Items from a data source
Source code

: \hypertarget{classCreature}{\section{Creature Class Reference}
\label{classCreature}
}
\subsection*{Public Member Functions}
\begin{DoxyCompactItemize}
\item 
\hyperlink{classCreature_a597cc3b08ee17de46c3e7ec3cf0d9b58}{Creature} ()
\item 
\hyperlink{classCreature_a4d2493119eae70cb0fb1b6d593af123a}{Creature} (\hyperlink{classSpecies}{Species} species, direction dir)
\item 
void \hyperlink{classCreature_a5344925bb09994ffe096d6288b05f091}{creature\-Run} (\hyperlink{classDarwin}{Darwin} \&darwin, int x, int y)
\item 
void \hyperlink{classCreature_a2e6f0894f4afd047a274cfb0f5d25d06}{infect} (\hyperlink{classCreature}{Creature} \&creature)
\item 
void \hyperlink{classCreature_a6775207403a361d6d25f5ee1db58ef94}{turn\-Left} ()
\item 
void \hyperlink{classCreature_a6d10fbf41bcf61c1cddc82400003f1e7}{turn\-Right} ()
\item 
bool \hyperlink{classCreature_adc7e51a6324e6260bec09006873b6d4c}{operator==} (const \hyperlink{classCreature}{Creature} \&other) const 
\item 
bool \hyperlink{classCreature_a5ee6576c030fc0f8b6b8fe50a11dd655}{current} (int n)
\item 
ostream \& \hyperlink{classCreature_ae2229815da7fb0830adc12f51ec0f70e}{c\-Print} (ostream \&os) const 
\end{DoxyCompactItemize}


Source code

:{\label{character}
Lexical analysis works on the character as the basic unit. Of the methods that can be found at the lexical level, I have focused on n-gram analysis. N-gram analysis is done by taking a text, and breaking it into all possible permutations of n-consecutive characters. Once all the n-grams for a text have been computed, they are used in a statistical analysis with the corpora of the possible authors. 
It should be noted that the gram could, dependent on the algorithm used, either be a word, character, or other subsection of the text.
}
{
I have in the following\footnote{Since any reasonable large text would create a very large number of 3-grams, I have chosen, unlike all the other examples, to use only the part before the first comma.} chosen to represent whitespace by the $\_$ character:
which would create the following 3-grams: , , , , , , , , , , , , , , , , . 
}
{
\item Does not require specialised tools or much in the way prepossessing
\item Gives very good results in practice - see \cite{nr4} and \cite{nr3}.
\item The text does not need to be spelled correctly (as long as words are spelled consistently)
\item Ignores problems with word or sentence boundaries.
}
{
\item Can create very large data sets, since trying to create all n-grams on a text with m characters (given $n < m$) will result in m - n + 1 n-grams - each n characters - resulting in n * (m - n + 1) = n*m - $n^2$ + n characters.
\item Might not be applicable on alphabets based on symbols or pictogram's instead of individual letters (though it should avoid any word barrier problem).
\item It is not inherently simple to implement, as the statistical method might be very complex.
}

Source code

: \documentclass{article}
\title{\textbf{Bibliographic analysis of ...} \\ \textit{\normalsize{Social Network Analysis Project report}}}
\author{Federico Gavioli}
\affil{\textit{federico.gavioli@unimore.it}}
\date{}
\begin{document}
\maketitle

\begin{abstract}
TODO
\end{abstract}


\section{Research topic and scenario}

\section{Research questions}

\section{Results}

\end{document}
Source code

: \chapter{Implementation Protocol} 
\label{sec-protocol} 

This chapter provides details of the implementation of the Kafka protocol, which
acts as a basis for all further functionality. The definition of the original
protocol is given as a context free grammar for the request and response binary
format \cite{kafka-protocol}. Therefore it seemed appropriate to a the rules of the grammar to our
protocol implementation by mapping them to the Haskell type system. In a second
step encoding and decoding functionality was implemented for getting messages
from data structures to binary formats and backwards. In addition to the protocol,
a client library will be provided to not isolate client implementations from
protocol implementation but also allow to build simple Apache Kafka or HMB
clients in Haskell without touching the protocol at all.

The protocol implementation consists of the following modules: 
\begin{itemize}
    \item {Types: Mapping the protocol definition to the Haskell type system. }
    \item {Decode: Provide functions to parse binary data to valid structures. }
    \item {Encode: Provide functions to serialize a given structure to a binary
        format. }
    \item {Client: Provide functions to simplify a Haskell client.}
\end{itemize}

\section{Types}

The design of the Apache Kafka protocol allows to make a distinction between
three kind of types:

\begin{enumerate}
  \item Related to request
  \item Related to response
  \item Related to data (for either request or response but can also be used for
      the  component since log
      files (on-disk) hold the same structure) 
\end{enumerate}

Work task:
Return the records in full. Omit nothing.

Solved exercise:
Source code

: \hypertarget{classCreature}{\section{Creature Class Reference}
\label{classCreature}
}
\subsection*{Public Member Functions}
\begin{DoxyCompactItemize}
\item 
\hyperlink{classCreature_a597cc3b08ee17de46c3e7ec3cf0d9b58}{Creature} ()
\item 
\hyperlink{classCreature_a4d2493119eae70cb0fb1b6d593af123a}{Creature} (\hyperlink{classSpecies}{Species} species, direction dir)
\item 
void \hyperlink{classCreature_a5344925bb09994ffe096d6288b05f091}{creature\-Run} (\hyperlink{classDarwin}{Darwin} \&darwin, int x, int y)
\item 
void \hyperlink{classCreature_a2e6f0894f4afd047a274cfb0f5d25d06}{infect} (\hyperlink{classCreature}{Creature} \&creature)
\item 
void \hyperlink{classCreature_a6775207403a361d6d25f5ee1db58ef94}{turn\-Left} ()
\item 
void \hyperlink{classCreature_a6d10fbf41bcf61c1cddc82400003f1e7}{turn\-Right} ()
\item 
bool \hyperlink{classCreature_adc7e51a6324e6260bec09006873b6d4c}{operator==} (const \hyperlink{classCreature}{Creature} \&other) const 
\item 
bool \hyperlink{classCreature_a5ee6576c030fc0f8b6b8fe50a11dd655}{current} (int n)
\item 
ostream \& \hyperlink{classCreature_ae2229815da7fb0830adc12f51ec0f70e}{c\-Print} (ostream \&os) const 
\end{DoxyCompactItemize}


Source code

:{\label{character}
Lexical analysis works on the character as the basic unit. Of the methods that can be found at the lexical level, I have focused on n-gram analysis. N-gram analysis is done by taking a text, and breaking it into all possible permutations of n-consecutive characters. Once all the n-grams for a text have been computed, they are used in a statistical analysis with the corpora of the possible authors. 
It should be noted that the gram could, dependent on the algorithm used, either be a word, character, or other subsection of the text.
}
{
I have in the following\footnote{Since any reasonable large text would create a very large number of 3-grams, I have chosen, unlike all the other examples, to use only the part before the first comma.} chosen to represent whitespace by the $\_$ character:
which would create the following 3-grams: , , , , , , , , , , , , , , , , . 
}
{
\item Does not require specialised tools or much in the way prepossessing
\item Gives very good results in practice - see \cite{nr4} and \cite{nr3}.
\item The text does not need to be spelled correctly (as long as words are spelled consistently)
\item Ignores problems with word or sentence boundaries.
}
{
\item Can create very large data sets, since trying to create all n-grams on a text with m characters (given $n < m$) will result in m - n + 1 n-grams - each n characters - resulting in n * (m - n + 1) = n*m - $n^2$ + n characters.
\item Might not be applicable on alphabets based on symbols or pictogram's instead of individual letters (though it should avoid any word barrier problem).
\item It is not inherently simple to implement, as the statistical method might be very complex.
}

Source code

: \documentclass{article}
\title{\textbf{Bibliographic analysis of ...} \\ \textit{\normalsize{Social Network Analysis Project report}}}
\author{Federico Gavioli}
\affil{\textit{federico.gavioli@unimore.it}}
\date{}
\begin{document}
\maketitle

\begin{abstract}
TODO
\end{abstract}


\section{Research topic and scenario}

\section{Research questions}

\section{Results}

\end{document}
Source code

: \chapter{Implementation Protocol} 
\label{sec-protocol} 

This chapter provides details of the implementation of the Kafka protocol, which
acts as a basis for all further functionality. The definition of the original
protocol is given as a context free grammar for the request and response binary
format \cite{kafka-protocol}. Therefore it seemed appropriate to a the rules of the grammar to our
protocol implementation by mapping them to the Haskell type system. In a second
step encoding and decoding functionality was implemented for getting messages
from data structures to binary formats and backwards. In addition to the protocol,
a client library will be provided to not isolate client implementations from
protocol implementation but also allow to build simple Apache Kafka or HMB
clients in Haskell without touching the protocol at all.

The protocol implementation consists of the following modules: 
\begin{itemize}
    \item {Types: Mapping the protocol definition to the Haskell type system. }
    \item {Decode: Provide functions to parse binary data to valid structures. }
    \item {Encode: Provide functions to serialize a given structure to a binary
        format. }
    \item {Client: Provide functions to simplify a Haskell client.}
\end{itemize}

\section{Types}

The design of the Apache Kafka protocol allows to make a distinction between
three kind of types:

\begin{enumerate}
  \item Related to request
  \item Related to response
  \item Related to data (for either request or response but can also be used for
      the  component since log
      files (on-disk) hold the same structure) 
\end{enumerate}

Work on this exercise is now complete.